Breathing in space is something astronauts working on the
International Space Station
can’t take for granted. So the door seals that close air chambers and keep fresh air intact are taken very seriously.
But the testing for these docking seal materials is an expensive process, involving thousands of hours of time and costly facilities.
Thanks to University of Akron
mechanical engineer and researcher, Nicholas Garafolo Ph.D.
, some of the time and expense may be shaved off this process due to computer prediction models he has designed.
Garafolo is part of a research team testing polymer/metal seals being considered for future advanced docking and berthing systems. The university researchers work with partners in Cleveland at NASA’s Glenn Research Center
, which is responsible for developing the main interface seals for the new International Low Impact Docking Systems (iLIDS). Their work is being supported by a multi-million dollar grant from NASA.

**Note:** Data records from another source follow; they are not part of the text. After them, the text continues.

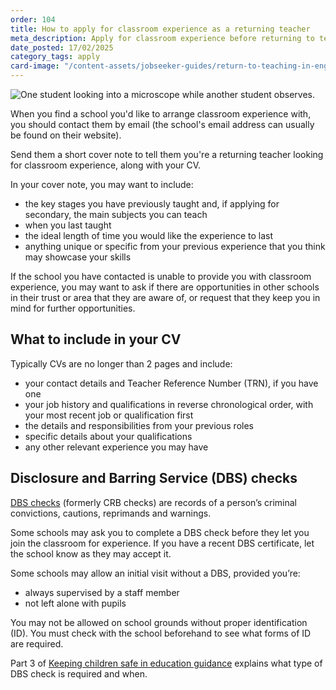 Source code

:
 ```yaml
---
order: 104
title: How to apply for classroom experience as a returning teacher
meta_description: Apply for classroom experience before returning to teaching. Get CV advice, DBS check help, and application guidance for former teachers.
date_posted: 17/02/2025
category_tags: apply
card-image: "/content-assets/jobseeker-guides/return-to-teaching-in-england/how-to-apply-for-classroom-experience.png"
---
```


![One student looking into a microscope while another student observes.](/content-assets/jobseeker-guides/return-to-teaching-in-england/how-to-apply-for-classroom-experience.png)

When you find a school you'd like to arrange classroom experience with, you should contact them by email (the school's email address can usually be found on their website). 

Send them a short cover note to tell them you're a returning teacher looking for classroom experience, along with your CV.

In your cover note, you may want to include:

* the key stages you have previously taught and, if applying for secondary, the main subjects you can teach
* when you last taught
* the ideal length of time you would like the experience to last
* anything unique or specific from your previous experience that you think may showcase your skills

If the school you have contacted is unable to provide you with classroom experience, you may want to ask if there are opportunities in other schools in their trust or area that they are aware of, or request that they keep you in mind for further opportunities.

## What to include in your CV 
 
Typically CVs are no longer than 2 pages and include: 

* your contact details and Teacher Reference Number (TRN), if you have one  
* your job history and qualifications in reverse chronological order, with your most recent job or qualification first 
* the details and responsibilities from your previous roles 
* specific details about your qualifications   
* any other relevant experience you may have

## Disclosure and Barring Service (DBS) checks 
 
[DBS checks](https://www.gov.uk/government/collections/dbs-checking-service-guidance--2?) (formerly CRB checks) are records of a person’s criminal convictions, cautions, reprimands and warnings. 
  
Some schools may ask you to complete a DBS check before they let you join the classroom for experience. If you have a recent DBS certificate, let the school know as they may accept it.  
 
Some schools may allow an initial visit without a DBS, provided you’re: 

* always supervised by a staff member 
* not left alone with pupils 

You may not be allowed on school grounds without proper identification (ID). You must check with the school beforehand to see what forms of ID are required.   
  
Part 3 of [Keeping children safe in education guidance](https://www.gov.uk/government/publications/keeping-children-safe-in-education--2) explains what type of DBS check is required and when.
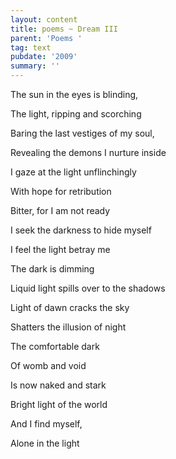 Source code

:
 ```yaml
---
layout: content
title: poems ~ Dream III
parent: 'Poems '
tag: text
pubdate: '2009'
summary: ''
---
```

The sun in the eyes is blinding,

The light, ripping and scorching

Baring the last vestiges of my soul,

Revealing the demons I nurture inside

I gaze at the light unflinchingly

With hope for retribution

Bitter, for I am not ready

I seek the darkness to hide myself

I feel the light betray me

The dark is dimming

Liquid light spills over to the shadows

Light of dawn cracks the sky

Shatters the illusion of night

The comfortable dark

Of womb and void

Is now naked and stark

Bright light of the world

And I find myself,

Alone in the light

NASA has been developing low-impact docking seals for manned missions to the International Space Station, as well as for future exploratory missions. Common to all docking systems, a main interface seal is mated to a metallic flange to provide the gas pressure seal.
“These seals must not allow any more leakage of air per day than that you would find in the top of a filled water bottle,” says Garafolo. “There are very tight requirements. This computer modeling enables us to find baseline measurements before any fabrication of the seals so it saves time and money.”
Garafolo says that the design and testing phase of the seal development can take years and testing can cost hundreds of thousands of dollars. “This could potentially cut back on numerous tests, so by doing so it could save tens of thousands of dollars.”